## Work instruction
Go through the records below and return each line that has "find" in it.

[Collected data]
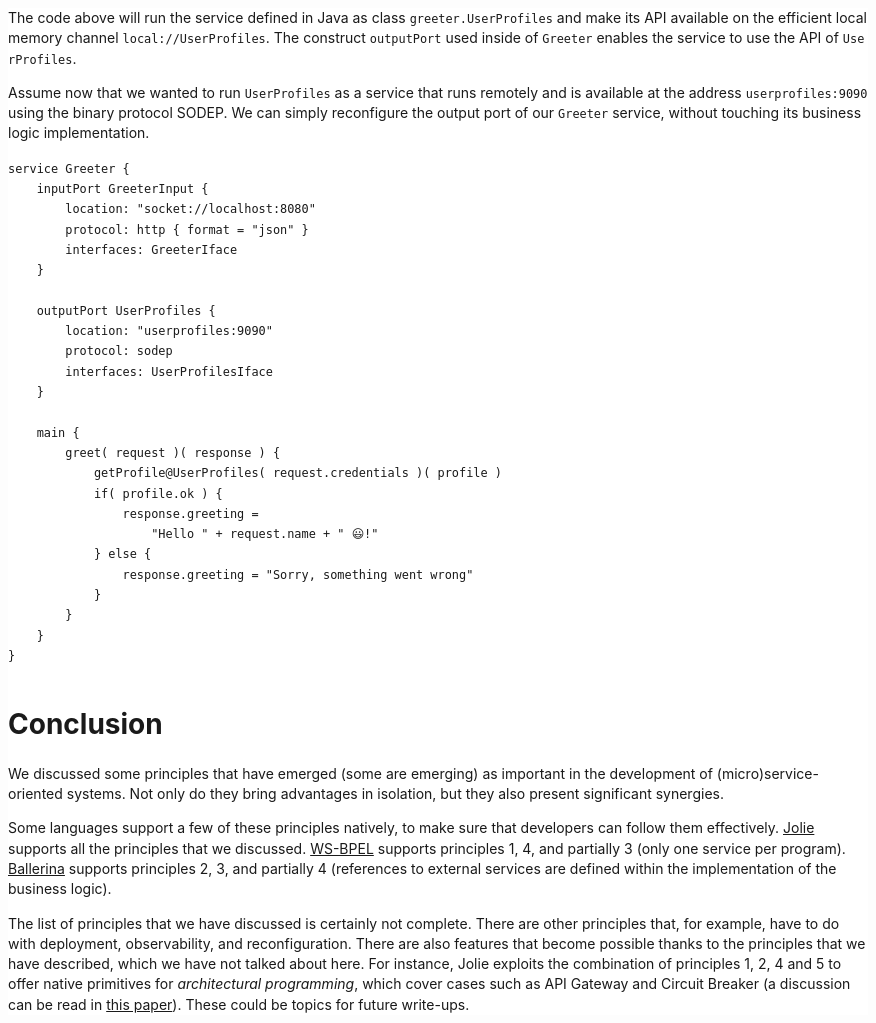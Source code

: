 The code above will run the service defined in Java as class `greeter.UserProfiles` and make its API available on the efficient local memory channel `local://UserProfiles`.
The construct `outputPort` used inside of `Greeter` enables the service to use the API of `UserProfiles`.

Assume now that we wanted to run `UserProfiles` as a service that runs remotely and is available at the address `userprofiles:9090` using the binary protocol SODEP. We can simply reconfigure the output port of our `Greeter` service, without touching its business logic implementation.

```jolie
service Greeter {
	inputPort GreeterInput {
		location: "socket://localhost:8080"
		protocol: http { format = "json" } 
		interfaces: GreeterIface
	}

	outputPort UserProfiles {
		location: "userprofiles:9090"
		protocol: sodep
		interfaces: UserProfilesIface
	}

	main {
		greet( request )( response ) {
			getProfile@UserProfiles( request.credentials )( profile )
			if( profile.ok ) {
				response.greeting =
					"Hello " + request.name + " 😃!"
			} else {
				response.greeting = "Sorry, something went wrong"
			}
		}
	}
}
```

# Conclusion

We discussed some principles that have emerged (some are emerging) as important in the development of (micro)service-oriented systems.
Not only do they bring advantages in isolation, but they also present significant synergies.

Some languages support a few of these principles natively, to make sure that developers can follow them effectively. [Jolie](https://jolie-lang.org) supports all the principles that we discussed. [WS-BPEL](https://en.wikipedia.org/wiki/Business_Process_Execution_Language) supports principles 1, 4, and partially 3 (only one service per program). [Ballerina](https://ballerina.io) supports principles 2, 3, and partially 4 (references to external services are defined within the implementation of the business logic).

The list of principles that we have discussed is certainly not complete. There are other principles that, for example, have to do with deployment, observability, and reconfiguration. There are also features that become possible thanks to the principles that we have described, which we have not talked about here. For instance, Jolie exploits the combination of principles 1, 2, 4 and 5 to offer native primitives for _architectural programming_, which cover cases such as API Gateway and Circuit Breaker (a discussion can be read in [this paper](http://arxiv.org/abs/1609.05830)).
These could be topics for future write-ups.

* * *

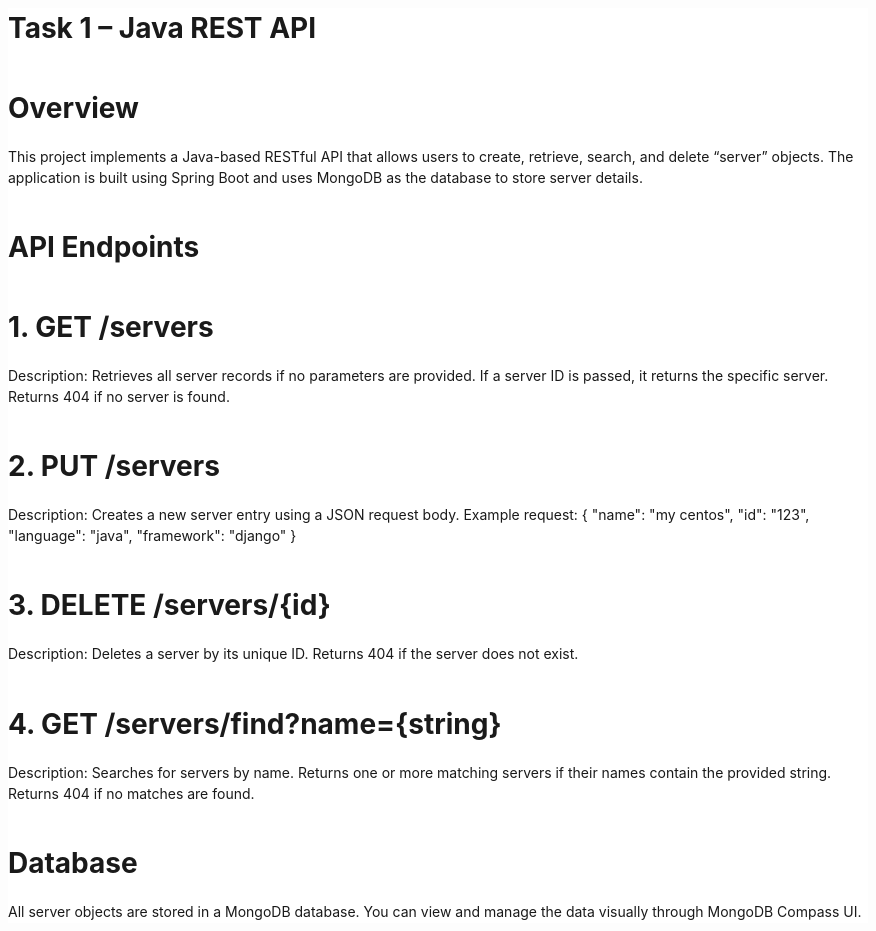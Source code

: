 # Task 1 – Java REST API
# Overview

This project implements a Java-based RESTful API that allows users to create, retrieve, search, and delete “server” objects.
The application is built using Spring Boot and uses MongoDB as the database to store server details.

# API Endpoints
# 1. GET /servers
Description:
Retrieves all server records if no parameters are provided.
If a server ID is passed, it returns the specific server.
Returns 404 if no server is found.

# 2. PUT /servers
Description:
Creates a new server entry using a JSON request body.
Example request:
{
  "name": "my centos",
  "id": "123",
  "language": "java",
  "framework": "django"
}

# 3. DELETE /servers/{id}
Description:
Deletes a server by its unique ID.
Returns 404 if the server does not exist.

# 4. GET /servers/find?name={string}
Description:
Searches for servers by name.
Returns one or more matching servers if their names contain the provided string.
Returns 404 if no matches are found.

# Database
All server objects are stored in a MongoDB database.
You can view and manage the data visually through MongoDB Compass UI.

--

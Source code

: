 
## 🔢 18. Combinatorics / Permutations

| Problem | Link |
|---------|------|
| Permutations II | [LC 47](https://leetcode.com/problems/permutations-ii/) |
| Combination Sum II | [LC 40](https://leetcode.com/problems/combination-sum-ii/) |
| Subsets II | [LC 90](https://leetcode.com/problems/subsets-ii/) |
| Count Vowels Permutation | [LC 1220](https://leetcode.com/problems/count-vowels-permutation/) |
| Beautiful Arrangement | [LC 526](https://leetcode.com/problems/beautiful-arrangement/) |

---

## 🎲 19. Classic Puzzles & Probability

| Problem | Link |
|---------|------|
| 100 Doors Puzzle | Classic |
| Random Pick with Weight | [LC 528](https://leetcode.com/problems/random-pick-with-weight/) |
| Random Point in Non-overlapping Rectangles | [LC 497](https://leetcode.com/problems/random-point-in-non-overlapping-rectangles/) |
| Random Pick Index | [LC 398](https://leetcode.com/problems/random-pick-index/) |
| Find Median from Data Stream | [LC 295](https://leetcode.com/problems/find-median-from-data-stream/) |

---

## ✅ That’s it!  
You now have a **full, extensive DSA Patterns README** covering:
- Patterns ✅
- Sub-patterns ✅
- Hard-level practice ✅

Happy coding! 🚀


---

## Answer to this exercise
# 4. GET /servers/find?name={string}
| Find Median from Data Stream | [LC 295](https://leetcode.com/problems/find-median-from-data-stream/) |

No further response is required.